* **What is needed**
Your answer should be every line of the records that contains the word "with", copied as it stands.

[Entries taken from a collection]
....
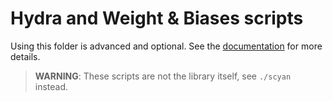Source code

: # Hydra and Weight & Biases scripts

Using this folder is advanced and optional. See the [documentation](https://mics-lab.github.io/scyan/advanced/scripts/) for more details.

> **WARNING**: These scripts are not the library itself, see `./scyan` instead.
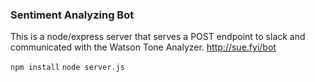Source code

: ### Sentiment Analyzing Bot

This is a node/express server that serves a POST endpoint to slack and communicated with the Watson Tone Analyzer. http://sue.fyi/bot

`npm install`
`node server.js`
....
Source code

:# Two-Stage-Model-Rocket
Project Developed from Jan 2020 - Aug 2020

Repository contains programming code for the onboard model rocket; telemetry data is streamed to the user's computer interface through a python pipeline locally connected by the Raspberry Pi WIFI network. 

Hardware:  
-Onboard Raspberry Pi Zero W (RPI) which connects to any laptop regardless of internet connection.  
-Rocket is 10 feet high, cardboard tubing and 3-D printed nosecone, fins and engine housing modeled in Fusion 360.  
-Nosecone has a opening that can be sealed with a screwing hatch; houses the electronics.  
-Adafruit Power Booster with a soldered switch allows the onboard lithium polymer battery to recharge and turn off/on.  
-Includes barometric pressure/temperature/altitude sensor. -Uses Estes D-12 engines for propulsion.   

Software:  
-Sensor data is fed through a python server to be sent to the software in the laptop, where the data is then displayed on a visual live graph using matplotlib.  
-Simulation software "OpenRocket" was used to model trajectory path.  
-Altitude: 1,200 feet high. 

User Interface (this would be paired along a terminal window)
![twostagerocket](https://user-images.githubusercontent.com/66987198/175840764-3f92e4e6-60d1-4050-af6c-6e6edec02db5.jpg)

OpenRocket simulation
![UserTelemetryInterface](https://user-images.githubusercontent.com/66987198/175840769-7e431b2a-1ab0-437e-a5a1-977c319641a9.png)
....
* **Solution**
This is a node/express server that serves a POST endpoint to slack and communicated with the Watson Tone Analyzer. http://sue.fyi/bot
-Nosecone has a opening that can be sealed with a screwing hatch; houses the electronics.  
-Adafruit Power Booster with a soldered switch allows the onboard lithium polymer battery to recharge and turn off/on.  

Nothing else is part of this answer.